Ron is a lead developer of Typo3, an enterprise-level content management system built to manage and serve web applications and sites that can total tens of thousands of pages. His Dallas-based company, Busy Noggin Digital, is comprised of designers and developers whose expertise spans interface design, user experience, front-end web development, and back-end web development. This means that Ron manages web development projects that strive to meet clients’ goals at a variety of levels from look and feel to complex e-commerce.
In the xd:MFA Core Design Studio, Ron participated in critiques with students as they developed smartphone apps. He pulled from his experience in developing apps from start to finish to offer insights into students’ design decisions. Across the span of the entire week, Ron discussed the changing shape of interaction design with students—with conversations often covering where web design has been and where it is going. These conversations touched on how coding, interface design, electronics, and other practices continue to shape society through products and services that apply them.
On Tuesday, November 11, Ron presented Starting, Growing, and Managing a Web Design and Development Business to students and faculty at Miami University. In his presentation, Ron shared his own career experiences in business as an entrepreneur and owner. He addressed how to start out as a web designer and what skills students could develop outside of design to extend their knowledge and to broaden their career possibilities. In the presentation, students learned that the most influential factor in Ron’s successful business has not been technical skill or code knowledge, rather it was the ability to develop trust with clients. Coupled with web application-level development and advanced content management system know-how, the ability to engender trust with clients as partners in development has helped Busy Noggin Digital to grow into a respected and thriving business in just a few years. Ron’s presentation touched on what students needed to learn as they further their careers, but also what they needed to be in order to foster business connections over the long-term.
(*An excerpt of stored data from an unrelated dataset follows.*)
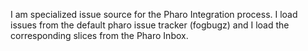 I am specialized issue source for the Pharo Integration process. I load issues from the default pharo issue tracker (fogbugz) and I load the corresponding slices from the Pharo Inbox.
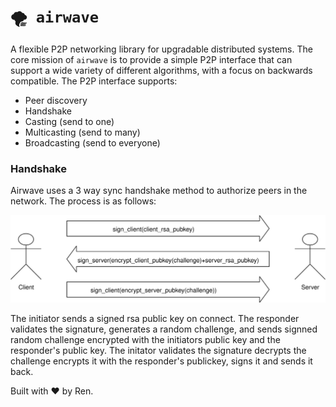 # `🌪 airwave`

A flexible P2P networking library for upgradable distributed systems. The core mission of `airwave` is to provide a simple P2P interface that can support a wide variety of different algorithms, with a focus on backwards compatible. The P2P interface supports:

- Peer discovery
- Handshake 
- Casting (send to one)
- Multicasting (send to many)
- Broadcasting (send to everyone)

### Handshake

Airwave uses a 3 way sync handshake method to authorize peers in the network. The process is as follows:

![](arch/handshake.svg)

The initiator sends a signed rsa public key on connect. The responder validates the signature, generates a random challenge, and sends signned random challenge encrypted with the initiators public key and the responder's public key. The initator validates the signature decrypts the challenge encrypts it with the responder's publickey, signs it and sends it back.

Built with ❤ by Ren.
Ron’s visit included lunches, studio visits, and one-on-ones where students could get their questions answered about what it’s like to design and develop effective web applications. In just the few days following it has allowed students and faculty to begin to apply what they have learned into their design work and curriculum in order to be consistent with current interaction design best practices. That’s what happens when a translator comes to visit: greater understanding is gained and new connections are made.